__EXERCISE BRIEF__
Only lines holding the word "subsample" should be copied from the material.

Top of WORKING DATA

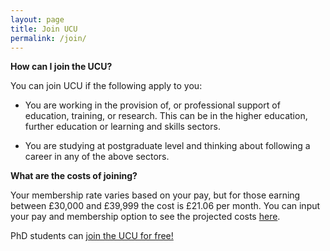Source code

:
 ```yaml
---
layout: page
title: Join UCU
permalink: /join/
---
```


**How can I join the UCU?**

You can join UCU if the following apply to you:

- You are working in the provision of, or professional support of education, training, or research. This can be in the higher education, further education or learning and skills sectors.

- You are studying at postgraduate level and thinking about following a career in any of the above sectors.

**What are the costs of joining?**

Your membership rate varies based on your pay, but for those earning between £30,000 and £39,999 the cost is £21.06 per month. You can input your pay and membership option to see the projected costs [here](https://my.ucu.org.uk/app/membership/member_quote).

PhD students can [join the UCU for free!](https://www.ucu.org.uk/article/5143/Can-students-or-postgraduates-join)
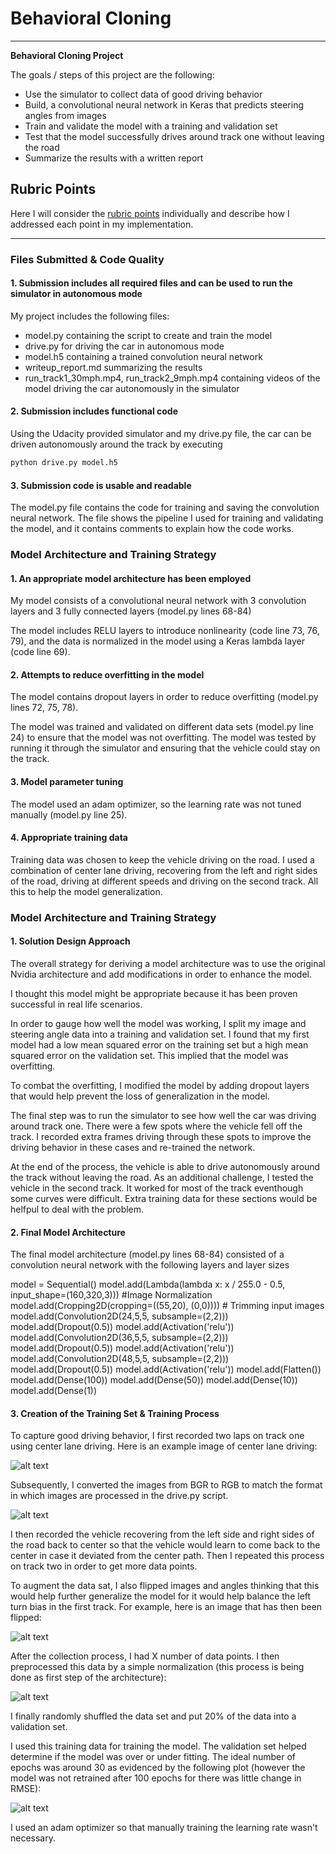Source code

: # **Behavioral Cloning** 

---

**Behavioral Cloning Project**

The goals / steps of this project are the following:
* Use the simulator to collect data of good driving behavior
* Build, a convolutional neural network in Keras that predicts steering angles from images
* Train and validate the model with a training and validation set
* Test that the model successfully drives around track one without leaving the road
* Summarize the results with a written report


[//]: # (Image References)

[image1]: ./Writeup_images/normal_image.jpg "Original Image"
[image2]: ./Writeup_images/BGR2RGB.png "BGR to RGB"
[image3]: ./Writeup_images/image_flipped.png "Flipped Image"
[image4]: ./Writeup_images/normalized.png "Normalized"
[image5]: ./Writeup_images/RMSEplot100epochs.png "RMSE"


## Rubric Points
Here I will consider the [rubric points](https://review.udacity.com/#!/rubrics/432/view) individually and describe how I addressed each point in my implementation.  

---
### Files Submitted & Code Quality

#### 1. Submission includes all required files and can be used to run the simulator in autonomous mode

My project includes the following files:
* model.py containing the script to create and train the model
* drive.py for driving the car in autonomous mode
* model.h5 containing a trained convolution neural network 
* writeup_report.md summarizing the results
* run_track1_30mph.mp4, run_track2_9mph.mp4 containing videos of the model driving the car autonomously in the simulator

#### 2. Submission includes functional code
Using the Udacity provided simulator and my drive.py file, the car can be driven autonomously around the track by executing 
```sh
python drive.py model.h5
```

#### 3. Submission code is usable and readable

The model.py file contains the code for training and saving the convolution neural network. The file shows the pipeline I used for training and validating the model, and it contains comments to explain how the code works.

### Model Architecture and Training Strategy

#### 1. An appropriate model architecture has been employed

My model consists of a convolutional neural network with 3 convolution layers and 3 fully connected layers  (model.py lines 68-84) 

The model includes RELU layers to introduce nonlinearity (code line 73, 76, 79), and the data is normalized in the model using a Keras lambda layer (code line 69). 

#### 2. Attempts to reduce overfitting in the model

The model contains dropout layers in order to reduce overfitting (model.py lines 72, 75, 78). 

The model was trained and validated on different data sets (model.py line 24) to ensure that the model was not overfitting. The model was tested by running it through the simulator and ensuring that the vehicle could stay on the track.

#### 3. Model parameter tuning

The model used an adam optimizer, so the learning rate was not tuned manually (model.py line 25).

#### 4. Appropriate training data

Training data was chosen to keep the vehicle driving on the road. I used a combination of center lane driving, recovering from the left and right sides of the road, driving at different speeds and driving on the second track. All this to help the model generalization.

### Model Architecture and Training Strategy

#### 1. Solution Design Approach

The overall strategy for deriving a model architecture was to use the original Nvidia architecture and add modifications in order to enhance the model.

I thought this model might be appropriate because it has been proven successful in real life scenarios.

In order to gauge how well the model was working, I split my image and steering angle data into a training and validation set. I found that my first model had a low mean squared error on the training set but a high mean squared error on the validation set. This implied that the model was overfitting. 

To combat the overfitting, I modified the model by adding dropout layers that would help prevent the loss of generalization in the model.

The final step was to run the simulator to see how well the car was driving around track one. There were a few spots where the vehicle fell off the track. I recorded extra frames driving through these spots to improve the driving behavior in these cases and re-trained the network.

At the end of the process, the vehicle is able to drive autonomously around the track without leaving the road. As an additional challenge, I tested the vehicle in the second track. It worked for most of the track eventhough some curves were difficult. Extra training data for these sections would be helfpul to deal with the problem.

#### 2. Final Model Architecture

The final model architecture (model.py lines 68-84) consisted of a convolution neural network with the following layers and layer sizes

model = Sequential()
model.add(Lambda(lambda x: x / 255.0 - 0.5, input_shape=(160,320,3))) #Image Normalization
model.add(Cropping2D(cropping=((55,20), (0,0)))) # Trimming input images
model.add(Convolution2D(24,5,5, subsample=(2,2)))
model.add(Dropout(0.5))
model.add(Activation('relu'))
model.add(Convolution2D(36,5,5, subsample=(2,2)))
model.add(Dropout(0.5))
model.add(Activation('relu'))
model.add(Convolution2D(48,5,5, subsample=(2,2)))
model.add(Dropout(0.5))
model.add(Activation('relu'))
model.add(Flatten())
model.add(Dense(100))
model.add(Dense(50))
model.add(Dense(10))
model.add(Dense(1))

#### 3. Creation of the Training Set & Training Process

To capture good driving behavior, I first recorded two laps on track one using center lane driving. Here is an example image of center lane driving:

![alt text][image1]

Subsequently, I converted the images from BGR to RGB to match the format in which images are processed in the drive.py script.

![alt text][image2]

I then recorded the vehicle recovering from the left side and right sides of the road back to center so that the vehicle would learn to come back to the center in case it deviated from the center path.
Then I repeated this process on track two in order to get more data points.

To augment the data sat, I also flipped images and angles thinking that this would help further generalize the model for it would help balance the left turn bias in the first track. For example, here is an image that has then been flipped:

![alt text][image3]

After the collection process, I had X number of data points. I then preprocessed this data by a simple normalization (this process is being done as first step of the architecture):

![alt text][image4]

I finally randomly shuffled the data set and put 20% of the data into a validation set. 

I used this training data for training the model. The validation set helped determine if the model was over or under fitting. The ideal number of epochs was around 30 as evidenced by the following plot (however the model was not retrained after 100 epochs for there was little change in RMSE):

![alt text][image5]

I used an adam optimizer so that manually training the learning rate wasn't necessary.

Bottom of WORKING DATA

__OUTPUT__
model.add(Convolution2D(24,5,5, subsample=(2,2)))
model.add(Convolution2D(36,5,5, subsample=(2,2)))
model.add(Convolution2D(48,5,5, subsample=(2,2)))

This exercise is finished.